> EXERCISE
Please output each entry exactly as it appears.

Saved data entries
________________________________________
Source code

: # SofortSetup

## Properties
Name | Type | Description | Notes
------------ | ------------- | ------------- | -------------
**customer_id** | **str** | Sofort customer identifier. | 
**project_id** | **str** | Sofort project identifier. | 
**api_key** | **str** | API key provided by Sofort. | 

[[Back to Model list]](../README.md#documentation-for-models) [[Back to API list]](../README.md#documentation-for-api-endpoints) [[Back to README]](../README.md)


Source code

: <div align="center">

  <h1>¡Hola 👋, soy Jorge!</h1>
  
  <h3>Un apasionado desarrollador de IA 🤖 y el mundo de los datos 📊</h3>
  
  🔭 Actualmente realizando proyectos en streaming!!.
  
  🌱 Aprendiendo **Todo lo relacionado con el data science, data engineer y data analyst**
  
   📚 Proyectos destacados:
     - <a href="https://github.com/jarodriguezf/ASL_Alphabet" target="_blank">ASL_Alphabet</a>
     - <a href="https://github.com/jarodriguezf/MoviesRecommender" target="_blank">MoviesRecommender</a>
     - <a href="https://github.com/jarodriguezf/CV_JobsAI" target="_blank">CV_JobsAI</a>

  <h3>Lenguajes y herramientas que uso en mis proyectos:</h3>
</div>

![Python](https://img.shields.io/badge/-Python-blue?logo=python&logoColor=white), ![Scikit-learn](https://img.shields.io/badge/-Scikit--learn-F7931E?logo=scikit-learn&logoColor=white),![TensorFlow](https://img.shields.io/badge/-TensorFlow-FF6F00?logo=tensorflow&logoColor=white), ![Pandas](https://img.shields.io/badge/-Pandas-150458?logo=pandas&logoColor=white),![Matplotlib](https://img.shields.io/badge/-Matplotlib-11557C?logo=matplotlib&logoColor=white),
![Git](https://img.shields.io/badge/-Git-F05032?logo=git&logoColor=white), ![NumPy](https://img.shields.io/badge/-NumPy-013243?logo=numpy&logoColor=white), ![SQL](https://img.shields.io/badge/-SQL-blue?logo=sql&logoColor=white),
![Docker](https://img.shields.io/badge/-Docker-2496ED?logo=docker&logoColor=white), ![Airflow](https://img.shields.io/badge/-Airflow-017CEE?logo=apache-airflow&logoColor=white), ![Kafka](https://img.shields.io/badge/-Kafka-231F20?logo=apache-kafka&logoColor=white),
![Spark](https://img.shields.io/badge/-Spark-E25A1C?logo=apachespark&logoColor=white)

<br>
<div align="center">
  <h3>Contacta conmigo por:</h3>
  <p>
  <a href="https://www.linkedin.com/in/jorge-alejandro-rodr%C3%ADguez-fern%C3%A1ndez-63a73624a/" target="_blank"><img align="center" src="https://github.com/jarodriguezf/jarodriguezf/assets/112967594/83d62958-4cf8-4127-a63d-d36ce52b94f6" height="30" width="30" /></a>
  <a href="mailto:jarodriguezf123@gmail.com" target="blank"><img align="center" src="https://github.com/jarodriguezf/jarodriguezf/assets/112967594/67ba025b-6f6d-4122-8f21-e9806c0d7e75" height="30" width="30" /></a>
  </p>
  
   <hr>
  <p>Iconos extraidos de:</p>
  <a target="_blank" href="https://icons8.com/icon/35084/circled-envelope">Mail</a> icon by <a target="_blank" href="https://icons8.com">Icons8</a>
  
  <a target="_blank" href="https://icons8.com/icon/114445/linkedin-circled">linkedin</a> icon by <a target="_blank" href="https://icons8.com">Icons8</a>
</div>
________________________________________
> RESULT FOR THIS TASK
Source code

: # SofortSetup

## Properties
Name | Type | Description | Notes
------------ | ------------- | ------------- | -------------
**customer_id** | **str** | Sofort customer identifier. | 
**project_id** | **str** | Sofort project identifier. | 
**api_key** | **str** | API key provided by Sofort. | 

[[Back to Model list]](../README.md#documentation-for-models) [[Back to API list]](../README.md#documentation-for-api-endpoints) [[Back to README]](../README.md)


Source code

: <div align="center">

  <h1>¡Hola 👋, soy Jorge!</h1>
  
  <h3>Un apasionado desarrollador de IA 🤖 y el mundo de los datos 📊</h3>
  
  🔭 Actualmente realizando proyectos en streaming!!.
  
  🌱 Aprendiendo **Todo lo relacionado con el data science, data engineer y data analyst**
  
   📚 Proyectos destacados:
     - <a href="https://github.com/jarodriguezf/ASL_Alphabet" target="_blank">ASL_Alphabet</a>
     - <a href="https://github.com/jarodriguezf/MoviesRecommender" target="_blank">MoviesRecommender</a>
     - <a href="https://github.com/jarodriguezf/CV_JobsAI" target="_blank">CV_JobsAI</a>

  <h3>Lenguajes y herramientas que uso en mis proyectos:</h3>
</div>

![Python](https://img.shields.io/badge/-Python-blue?logo=python&logoColor=white), ![Scikit-learn](https://img.shields.io/badge/-Scikit--learn-F7931E?logo=scikit-learn&logoColor=white),![TensorFlow](https://img.shields.io/badge/-TensorFlow-FF6F00?logo=tensorflow&logoColor=white), ![Pandas](https://img.shields.io/badge/-Pandas-150458?logo=pandas&logoColor=white),![Matplotlib](https://img.shields.io/badge/-Matplotlib-11557C?logo=matplotlib&logoColor=white),
![Git](https://img.shields.io/badge/-Git-F05032?logo=git&logoColor=white), ![NumPy](https://img.shields.io/badge/-NumPy-013243?logo=numpy&logoColor=white), ![SQL](https://img.shields.io/badge/-SQL-blue?logo=sql&logoColor=white),
![Docker](https://img.shields.io/badge/-Docker-2496ED?logo=docker&logoColor=white), ![Airflow](https://img.shields.io/badge/-Airflow-017CEE?logo=apache-airflow&logoColor=white), ![Kafka](https://img.shields.io/badge/-Kafka-231F20?logo=apache-kafka&logoColor=white),
![Spark](https://img.shields.io/badge/-Spark-E25A1C?logo=apachespark&logoColor=white)

<br>
<div align="center">
  <h3>Contacta conmigo por:</h3>
  <p>
  <a href="https://www.linkedin.com/in/jorge-alejandro-rodr%C3%ADguez-fern%C3%A1ndez-63a73624a/" target="_blank"><img align="center" src="https://github.com/jarodriguezf/jarodriguezf/assets/112967594/83d62958-4cf8-4127-a63d-d36ce52b94f6" height="30" width="30" /></a>
  <a href="mailto:jarodriguezf123@gmail.com" target="blank"><img align="center" src="https://github.com/jarodriguezf/jarodriguezf/assets/112967594/67ba025b-6f6d-4122-8f21-e9806c0d7e75" height="30" width="30" /></a>
  </p>
  
   <hr>
  <p>Iconos extraidos de:</p>
  <a target="_blank" href="https://icons8.com/icon/35084/circled-envelope">Mail</a> icon by <a target="_blank" href="https://icons8.com">Icons8</a>
  
  <a target="_blank" href="https://icons8.com/icon/114445/linkedin-circled">linkedin</a> icon by <a target="_blank" href="https://icons8.com">Icons8</a>
</div>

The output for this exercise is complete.